Skeptics note that those factors were known well in advance and should have been calculated into the budget. The criticism feeds into a larger sentiment that DHHS, in this administration and the ones before it, has based its budgets on unreliable data and assumptions.
“I have never felt good about the numbers that we have,” Hill said. “All the numbers and the forecasting are so mercurial.”
Katz suggested that some of the problems may originate in a DHHS computer system that has plagued the state for years.
“It’s certainly had a tortured history,” he said. “I’ve said that we don’t need an (information technology) person there; we need an exorcist, because it continues to be a huge problem.”
Nonetheless, the shortfall’s largest driver is not yet clear. Mayhew thinks it’ll ultimately end up being a combination of unachieved savings initiatives and “an inability of the state to recover from the loss of federal dollars.”
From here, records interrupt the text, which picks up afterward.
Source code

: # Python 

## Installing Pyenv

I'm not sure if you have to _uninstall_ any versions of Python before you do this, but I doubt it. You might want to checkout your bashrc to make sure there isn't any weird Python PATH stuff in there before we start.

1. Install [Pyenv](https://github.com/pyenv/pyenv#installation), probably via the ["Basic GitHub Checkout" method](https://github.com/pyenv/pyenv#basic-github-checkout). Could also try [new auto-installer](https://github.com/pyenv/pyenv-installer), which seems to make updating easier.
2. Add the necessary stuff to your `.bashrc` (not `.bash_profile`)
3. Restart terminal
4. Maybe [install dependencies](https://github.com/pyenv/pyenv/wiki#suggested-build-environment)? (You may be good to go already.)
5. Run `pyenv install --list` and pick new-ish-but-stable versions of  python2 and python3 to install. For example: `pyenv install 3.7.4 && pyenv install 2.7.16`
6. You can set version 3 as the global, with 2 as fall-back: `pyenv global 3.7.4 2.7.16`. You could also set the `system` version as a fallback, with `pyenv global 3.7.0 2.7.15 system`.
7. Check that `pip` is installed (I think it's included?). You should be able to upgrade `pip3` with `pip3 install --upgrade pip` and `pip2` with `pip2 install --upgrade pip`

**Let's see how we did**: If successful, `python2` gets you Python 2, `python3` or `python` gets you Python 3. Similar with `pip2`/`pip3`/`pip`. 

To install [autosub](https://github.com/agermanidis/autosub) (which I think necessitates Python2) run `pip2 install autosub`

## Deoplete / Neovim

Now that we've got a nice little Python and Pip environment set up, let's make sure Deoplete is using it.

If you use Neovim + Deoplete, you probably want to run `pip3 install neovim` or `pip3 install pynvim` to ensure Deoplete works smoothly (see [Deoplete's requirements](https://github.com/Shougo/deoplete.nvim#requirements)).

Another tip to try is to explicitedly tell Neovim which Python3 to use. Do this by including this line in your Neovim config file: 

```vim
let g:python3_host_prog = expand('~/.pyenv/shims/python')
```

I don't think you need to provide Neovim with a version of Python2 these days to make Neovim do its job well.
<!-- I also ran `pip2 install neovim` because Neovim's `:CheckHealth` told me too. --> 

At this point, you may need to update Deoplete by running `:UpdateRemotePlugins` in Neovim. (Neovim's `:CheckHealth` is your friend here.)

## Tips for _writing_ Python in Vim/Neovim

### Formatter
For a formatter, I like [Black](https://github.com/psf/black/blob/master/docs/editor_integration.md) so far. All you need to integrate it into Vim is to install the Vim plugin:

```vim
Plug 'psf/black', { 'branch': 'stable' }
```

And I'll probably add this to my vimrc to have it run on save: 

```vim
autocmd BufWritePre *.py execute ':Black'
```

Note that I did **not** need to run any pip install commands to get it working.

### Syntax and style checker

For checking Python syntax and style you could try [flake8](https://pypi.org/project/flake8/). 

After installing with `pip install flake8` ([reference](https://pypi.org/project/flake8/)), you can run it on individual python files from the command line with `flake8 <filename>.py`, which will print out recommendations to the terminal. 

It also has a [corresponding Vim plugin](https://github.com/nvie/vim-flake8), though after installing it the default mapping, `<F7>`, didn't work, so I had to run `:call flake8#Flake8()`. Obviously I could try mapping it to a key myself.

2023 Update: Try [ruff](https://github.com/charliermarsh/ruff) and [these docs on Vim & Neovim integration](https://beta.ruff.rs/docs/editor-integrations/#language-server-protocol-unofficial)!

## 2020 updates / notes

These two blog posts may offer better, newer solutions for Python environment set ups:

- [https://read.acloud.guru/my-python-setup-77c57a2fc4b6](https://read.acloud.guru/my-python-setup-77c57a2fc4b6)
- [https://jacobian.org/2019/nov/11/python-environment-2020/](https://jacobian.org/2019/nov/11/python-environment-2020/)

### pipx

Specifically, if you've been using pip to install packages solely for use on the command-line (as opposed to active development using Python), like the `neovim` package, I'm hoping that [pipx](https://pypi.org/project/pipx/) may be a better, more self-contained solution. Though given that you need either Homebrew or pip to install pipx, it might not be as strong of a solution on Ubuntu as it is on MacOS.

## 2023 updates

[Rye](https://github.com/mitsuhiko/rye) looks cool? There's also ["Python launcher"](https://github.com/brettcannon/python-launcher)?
Mayhew also emphasized that the current state’s new billing system made it so the state was seeing its debt “in real time.” Before this year, the state reimbursed hospitals based on prospective Medicaid claims. Hospitals then sent another bill to the state when the claims exceeded the original payment. However, the hospital bills didn’t always line up with the state’s budget process, meaning that hospitals would sometimes have to wait up to two years to receive payment.
The new state billing system now pays Medicaid claims every week.
Documents provided by shows that DHHS has been an average of $2.5 million over budget every week since July 1.
So why is DHHS just now delivering the bad news?
Mayhew said her agency had been waiting to see whether the effects of phased budget initiatives would offset the overages. She said it was impossible to build an accurate shortfall forecast based on weekly or monthly cycle payments.
Nonetheless, more questions remain for Mayhew and a Medicaid shortfall that will test the new Legislature.
“We have a lot of questions and a lot of concerns,” Hill said. “It’s frustrating for the public and for legislators, but you can’t come up with solutions without first nailing down the problem.”